### Task requirements
From the listing below, pull out the lines that hold "выражением".

┌──

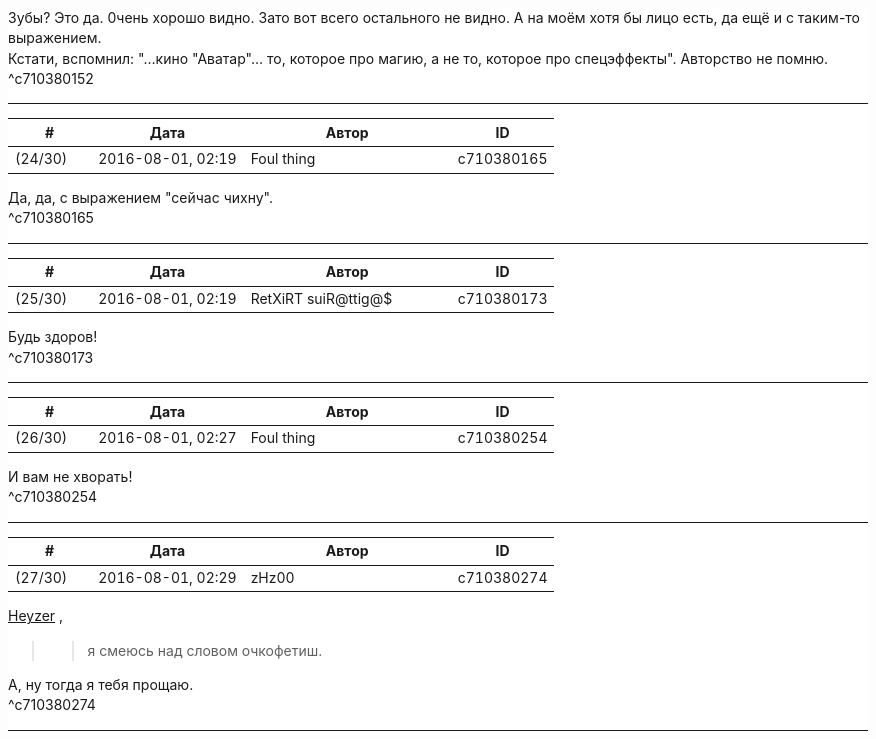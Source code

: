   
  3убы? Это да. 0чень хорошо видно. 3ато вот всего остального не видно. А на моём хотя бы лицо есть, да ещё и с таким-то выражением.   
 Кстати, вспомнил: "…кино "Аватар"… то, которое про магию, а не то, которое про спецэффекты". Авторство не помню.    
 ^c710380152

---



|         #         |              Дата              |                     Автор                     |           ID           |
| --- | --- | --- | --- |
| (24/30) | 2016-08-01, 02:19 | Foul thing | c710380165 |

  
 Да, да, с выражением "сейчас чихну".   
 ^c710380165

---



|         #         |              Дата              |                     Автор                     |           ID           |
| --- | --- | --- | --- |
| (25/30) | 2016-08-01, 02:19 | RetXiRT suiR@ttig@$ | c710380173 |

  
  Будь здоров!    
 ^c710380173

---



|         #         |              Дата              |                     Автор                     |           ID           |
| --- | --- | --- | --- |
| (26/30) | 2016-08-01, 02:27 | Foul thing | c710380254 |

  
 И вам не хворать!   
 ^c710380254

---



|         #         |              Дата              |                     Автор                     |           ID           |
| --- | --- | --- | --- |
| (27/30) | 2016-08-01, 02:29 | zHz00 | c710380274 |

  
  [Heyzer](http://heyzero.diary.ru "Doctor Online")  ,   
 >>я смеюсь над словом очкофетиш.   
   
 А, ну тогда я тебя прощаю.   
 ^c710380274

---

└──

### Your solution
  3убы? Это да. 0чень хорошо видно. 3ато вот всего остального не видно. А на моём хотя бы лицо есть, да ещё и с таким-то выражением.   
 Да, да, с выражением "сейчас чихну".   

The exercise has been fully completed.